=== Exercise brief ===
Copy every record exactly as it stands. Leave the pictures out.

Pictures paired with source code

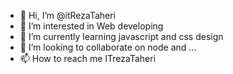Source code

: - 👋 Hi, I’m @itRezaTaheri
- 👀 I’m interested in Web developing
- 🌱 I’m currently learning javascript and css design
- 💞️ I’m looking to collaborate on node and ...
- 📫 How to reach me ITrezaTaheri

<!---
itRezaTaheri/itRezaTaheri is a ✨ special ✨ repository because its `README.md` (this file) appears on your GitHub profile.
You can click the Preview link to take a look at your changes.
--->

=== Output of the exercise ===
Source code

: - 👋 Hi, I’m @itRezaTaheri
- 👀 I’m interested in Web developing
- 🌱 I’m currently learning javascript and css design
- 💞️ I’m looking to collaborate on node and ...
- 📫 How to reach me ITrezaTaheri

<!---
itRezaTaheri/itRezaTaheri is a ✨ special ✨ repository because its `README.md` (this file) appears on your GitHub profile.
You can click the Preview link to take a look at your changes.
--->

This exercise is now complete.